---------- Recorded information ----------
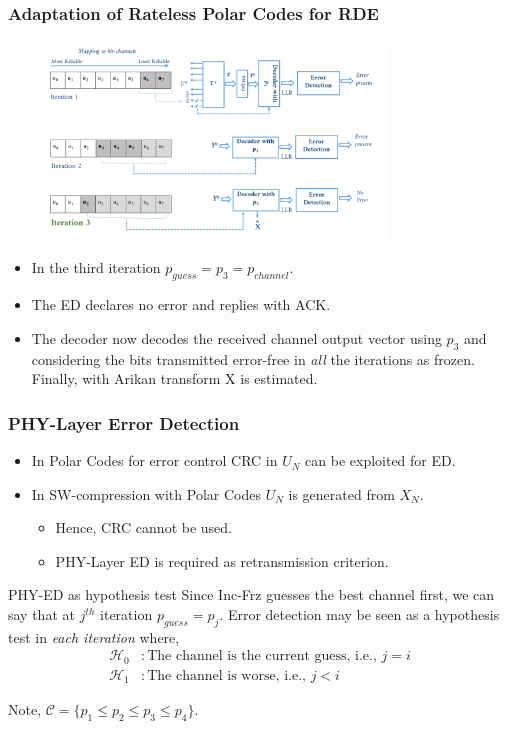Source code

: \documentclass[xcolor=dvipsnames]{beamer}
\begin{document}
\begin{frame}[label=adapt3]
\frametitle{Adaptation of Rateless Polar Codes for RDE}
\begin{figure}[h]
 \begin{center}
    \includegraphics[width=9cm]{iswrpcp3.png}
  \end{center}
  \label{fig:iswrpc}
\end{figure}
\begin{itemize}
\item In the third iteration $p_{guess}=p_3=p_{channel}$.
\item The ED declares no error and replies with ACK. 
\item The decoder now  decodes the received channel output vector using $p_3$ and considering the bits transmitted error-free in \emph{all} the iterations as frozen. Finally, with Arikan transform X is estimated.
\end{itemize}
\end{frame}
\begin{frame}[label=phyed]
\frametitle{PHY-Layer Error Detection}
\begin{itemize}
\item In Polar Codes for error control CRC in $U_N$ can be exploited for ED.
\item In SW-compression with Polar Codes $U_N$ is generated from $X_N$.
\begin{itemize}
\item Hence, CRC cannot be used.
\item PHY-Layer ED is required as retransmission criterion.
\end{itemize}
\end{itemize}
\begin{block}{PHY-ED as hypothesis test}
Since Inc-Frz guesses the best channel first, we can say that at $j^{th}$ iteration $p_{guess}=p_j$. 
Error detection may be seen as a hypothesis test in \emph{each iteration} where,
\begin{align*}
\mathcal{H}_0 & :\text{The channel is the current guess, i.e., } j=i\\
\mathcal{H}_1 & :\text{The channel is worse, i.e., }j<i
\end{align*}
\vspace{0.1cm}
\end{block}
\vspace{0.5cm}
\tiny Note, $\mathcal{C}=\{ p_1 \leq p_2 \leq p_3 \leq p_4\}$.
\end{frame}
\end{document}
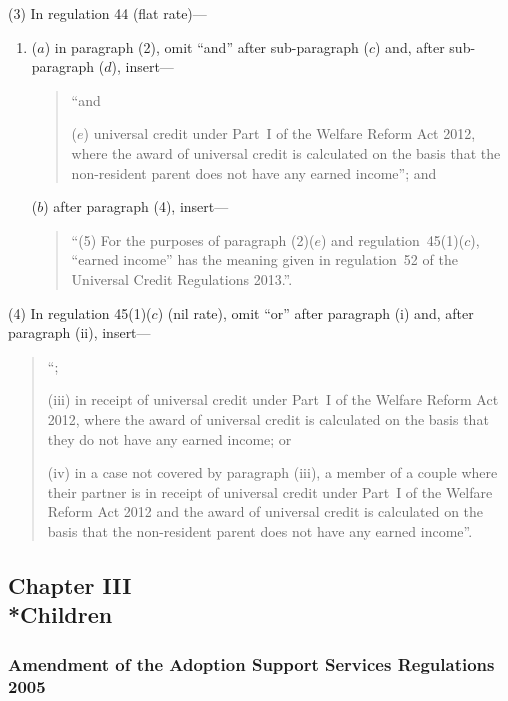 \documentclass[12pt,a4paper]{article}
\begin{document}
(3) In regulation 44 (flat rate)—
\begin{enumerate}\item[]
($a$) in paragraph (2), omit “and” after sub-paragraph ($c$)  and, after sub-paragraph ($d$), insert—
\begin{quotation}
“and

($e$) universal credit under Part~I of the Welfare Reform Act 2012, where the award of universal credit is calculated on the basis that the non-resident parent does not have any earned income”; and
\end{quotation}

($b$) after paragraph (4), insert—
\begin{quotation}
“(5) For the purposes of paragraph (2)($e$)  and regulation~45(1)($c$), “earned income” has the meaning given in regulation~52 of the Universal Credit Regulations 2013.”.
\end{quotation}
\end{enumerate}

(4) In regulation 45(1)($c$)  (nil rate), omit “or” after paragraph (i)  and, after paragraph (ii), insert—
\begin{quotation}
“;

(iii) in receipt of universal credit under Part~I of the Welfare Reform Act 2012, where the award of universal credit is calculated on the basis that they do not have any earned income; or

(iv) in a case not covered by paragraph (iii), a member of a couple where their partner is in receipt of universal credit under Part~I of the Welfare Reform Act 2012 and the award of universal credit is calculated on the basis that the non-resident parent does not have any earned income”.
\end{quotation}

\subsection[Chapter III --- Children]{Chapter III\\*Children}

\renewcommand\parthead{--- Part III Chapter III}

\subsubsection[45. Amendment of the Adoption Support Services Regulations 2005]{Amendment of the Adoption Support Services Regulations 2005}
\end{document}
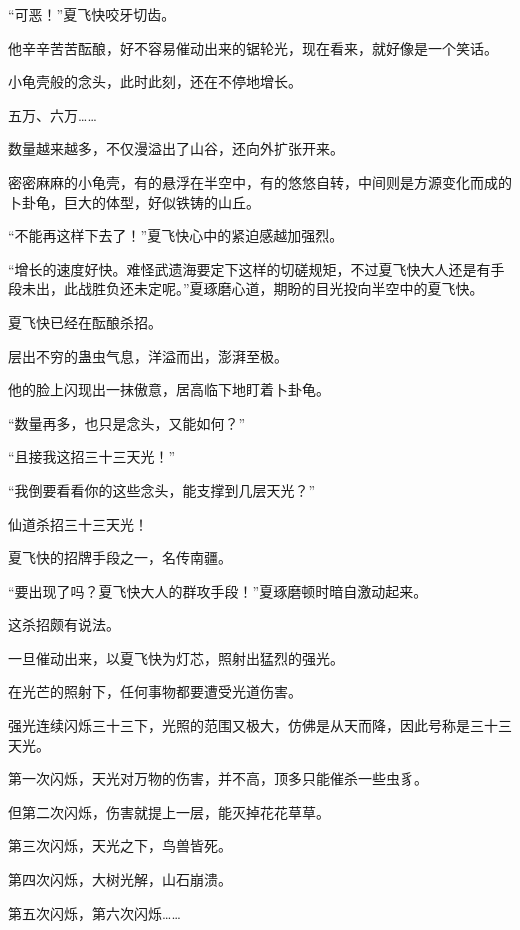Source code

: 
\begin{this_body}



“可恶！”夏飞快咬牙切齿。

他辛辛苦苦酝酿，好不容易催动出来的锯轮光，现在看来，就好像是一个笑话。

小龟壳般的念头，此时此刻，还在不停地增长。

五万、六万……

数量越来越多，不仅漫溢出了山谷，还向外扩张开来。

密密麻麻的小龟壳，有的悬浮在半空中，有的悠悠自转，中间则是方源变化而成的卜卦龟，巨大的体型，好似铁铸的山丘。

“不能再这样下去了！”夏飞快心中的紧迫感越加强烈。

“增长的速度好快。难怪武遗海要定下这样的切磋规矩，不过夏飞快大人还是有手段未出，此战胜负还未定呢。”夏琢磨心道，期盼的目光投向半空中的夏飞快。

夏飞快已经在酝酿杀招。

层出不穷的蛊虫气息，洋溢而出，澎湃至极。

他的脸上闪现出一抹傲意，居高临下地盯着卜卦龟。

“数量再多，也只是念头，又能如何？”

“且接我这招三十三天光！”

“我倒要看看你的这些念头，能支撑到几层天光？”

仙道杀招三十三天光！

夏飞快的招牌手段之一，名传南疆。

“要出现了吗？夏飞快大人的群攻手段！”夏琢磨顿时暗自激动起来。

这杀招颇有说法。

一旦催动出来，以夏飞快为灯芯，照射出猛烈的强光。

在光芒的照射下，任何事物都要遭受光道伤害。

强光连续闪烁三十三下，光照的范围又极大，仿佛是从天而降，因此号称是三十三天光。

第一次闪烁，天光对万物的伤害，并不高，顶多只能催杀一些虫豸。

但第二次闪烁，伤害就提上一层，能灭掉花花草草。

第三次闪烁，天光之下，鸟兽皆死。

第四次闪烁，大树光解，山石崩溃。

第五次闪烁，第六次闪烁……


\end{this_body}
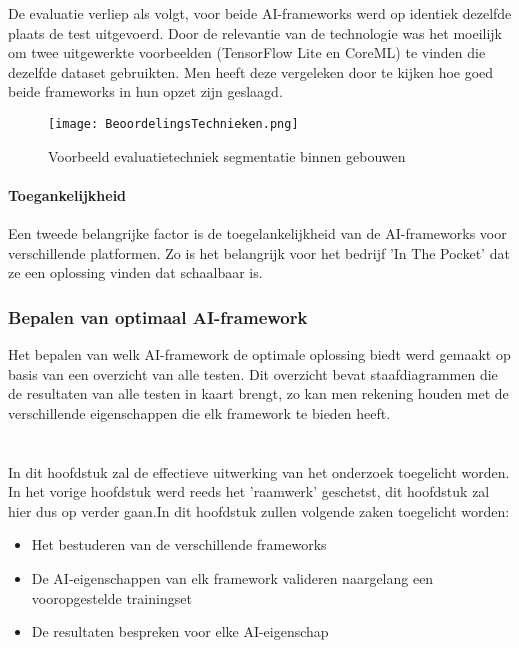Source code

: De evaluatie verliep als volgt, voor beide AI-frameworks werd op identiek dezelfde plaats de test uitgevoerd. Door de relevantie van de technologie was het moeilijk om twee uitgewerkte voorbeelden (TensorFlow Lite en CoreML) te vinden die dezelfde dataset gebruikten. Men heeft deze vergeleken door te kijken hoe goed beide frameworks in hun opzet zijn geslaagd.
\begin{figure}[H]
	\centering
	\texttt{[image: BeoordelingsTechnieken.png]}
	\caption{Voorbeeld evaluatietechniek segmentatie binnen gebouwen}
\end{figure}

\subsubsection{Toegankelijkheid}
Een tweede belangrijke factor is de toegelankelijkheid van de AI-frameworks voor verschillende platformen. Zo is het belangrijk voor het bedrijf 'In The Pocket' dat ze een oplossing vinden dat schaalbaar is.

\subsection{Bepalen van optimaal AI-framework}
Het bepalen van welk AI-framework de optimale oplossing biedt werd gemaakt op basis van een overzicht van alle testen. Dit overzicht bevat staafdiagrammen die de resultaten van alle testen in kaart brengt, zo kan men rekening houden met de verschillende eigenschappen die elk framework te bieden heeft.

\chapter{}
\label{ch:onderzoek}
In dit hoofdstuk zal de effectieve uitwerking van het onderzoek toegelicht worden. In het vorige hoofdstuk werd reeds het 'raamwerk' geschetst, dit hoofdstuk zal hier dus op verder gaan.In dit hoofdstuk zullen volgende zaken toegelicht worden:

\begin{itemize}
	\item Het bestuderen van de verschillende frameworks
	\item De AI-eigenschappen van elk framework valideren naargelang een vooropgestelde trainingset
	\item De resultaten bespreken voor elke AI-eigenschap
\end{itemize}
----------
* Your instructions
Show the lines of the records that contain the word "frametitle".

* Problem solution
\frametitle{Adaptation of Rateless Polar Codes for RDE}
\frametitle{PHY-Layer Error Detection}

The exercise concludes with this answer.